世界で初めて血液幹細胞と肝を連続して移植することで免疫抑制剤を服用しなくてもすむ手術を受けた患者が、3ヵ月経った今も元気に過ごしていることが明らかになり、医学界の注目を集めている。
この患者の手術は、今年5月2日付けの本紙A1面で報じられており、当時、多くの医師はこの手術の成否は3ヵ月が経たないと判断できないと話していた。
カトリック大聖母病院血液内科の金春秋(キム・チュンチュ)教授と金東𨪙(キム・ドンウク)教授、江南(カンナム)聖母病院外科の金東球(キム・ドング)教授は、「白血病と肝硬変症を同時に患っていた朴ポクシク(55)氏に骨髄と肝の移植手術を立て続けに行って3ヵ月が経ち、免疫抑制剤の投与を中断して1ヵ月過ぎた現在、元気に暮らしている」と21日発表した。
パク氏は1月上旬に弟(52)の骨髄の中の血液幹細胞(助血母細胞)を、4月上旬に肝をそれぞれ移植し、肝移植2週間後に免疫抑制剤のMMF投与を中断しており、6月には骨髄移植後に投与していた免疫抑制剤を止め、今は免疫抑制剤はまったく服用していない。
この手術法は血液や免疫細胞に分化する幹細胞である骨髄の中の「助血母細胞」を移植し、免疫体系を供与者と同じものに変えた後で臓器移植をすることで、移植された臓器が患者の免疫体系からの攻撃を受けないようにする画期的な方法だ。

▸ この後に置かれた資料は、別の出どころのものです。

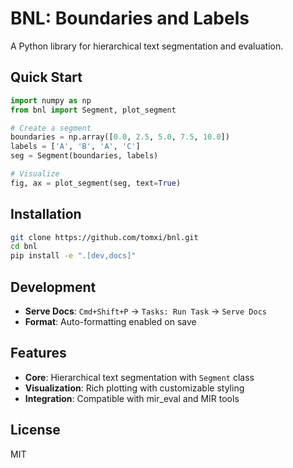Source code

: # BNL: Boundaries and Labels

A Python library for hierarchical text segmentation and evaluation.

## Quick Start

```python
import numpy as np
from bnl import Segment, plot_segment

# Create a segment
boundaries = np.array([0.0, 2.5, 5.0, 7.5, 10.0])
labels = ['A', 'B', 'A', 'C']
seg = Segment(boundaries, labels)

# Visualize
fig, ax = plot_segment(seg, text=True)
```

## Installation

```bash
git clone https://github.com/tomxi/bnl.git
cd bnl
pip install -e ".[dev,docs]"
```

## Development

- **Serve Docs**: `Cmd+Shift+P` → `Tasks: Run Task` → `Serve Docs`
- **Format**: Auto-formatting enabled on save

## Features

- **Core**: Hierarchical text segmentation with `Segment` class
- **Visualization**: Rich plotting with customizable styling  
- **Integration**: Compatible with mir_eval and MIR tools

## License

MIT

この手術が世界で初めて成功したとの報道を受けて、臓器移植専門医らは「患者の免疫体系がどう変わるか分からないうえ、肝の再生には時間がかかるため、手術後、2、3ヵ月間経過をみる必要がある」と述べていた。
金教授は「現在、朴氏の肝は完全に正常に機能している」と説明した。これは臓器移植後の拒絶反応が根本的に解決したことを意味するもので、臓器移植の新しい転換点になるとみられる。

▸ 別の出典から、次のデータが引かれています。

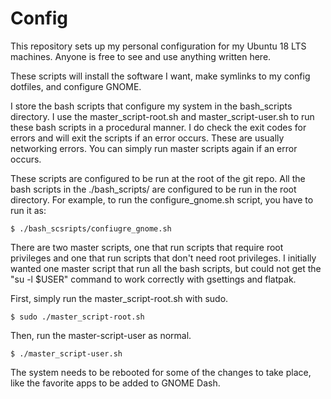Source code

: # Config
This repository sets up my personal configuration for my Ubuntu 18 LTS machines. Anyone is free to see and use anything written here.

These scripts will install the software I want, make symlinks to my config dotfiles, and configure GNOME.

I store the bash scripts that configure my system in the bash_scripts directory. I use the master_script-root.sh and master_script-user.sh to run these bash scripts in a procedural manner. I do check the exit codes for errors and will exit the scripts if an error occurs. These are usually networking errors. You can simply run master scripts again if an error occurs.

These scripts are configured to be run at the root of the git repo. All the bash scripts in the ./bash_scripts/ are configured to be run in the root directory. For example, to run the configure_gnome.sh script, you have to run it as:
```
$ ./bash_scsripts/confiugre_gnome.sh
```

There are two master scripts, one that run scripts that require root privileges and one that run scripts that don't need root privileges. I initially wanted one master script that run all the bash scripts, but could not get the "su -l $USER" command to work correctly with gsettings and flatpak.

First, simply run the master_script-root.sh with sudo.
```
$ sudo ./master_script-root.sh
```

Then, run the master-script-user as normal.
```
$ ./master_script-user.sh
```

The system needs to be rebooted for some of the changes to take place, like the favorite apps to be added to GNOME Dash.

金東𨪙教授は「パク氏の場合、世界で前例がない上、手術と治療を施す過程で参考にすべき事例がなくて大変苦労した。しかし、これからは骨髄と臓器に同時に問題を抱えている患者にも拡大して適用できるようになった」と説明している。
白血病治療の権威である全南(チョンナム)大医科大学の鞠靛(クク・フン)教授は、「世界初の試みだったために関心をもっていた。患者が肝移植から3ヵ月経った今、免疫抑制剤を全く服用していないことは、新しい治療法が成功したとみなすべきだ」と話している。
新しい生命を取り戻した朴氏は「息をして歩いていることが夢のようだ」として医療スタッフに感謝の気持ちを伝えると同時に、同じ症状で苦しんでいる人々に絶対あきらめないよう呼びかけている。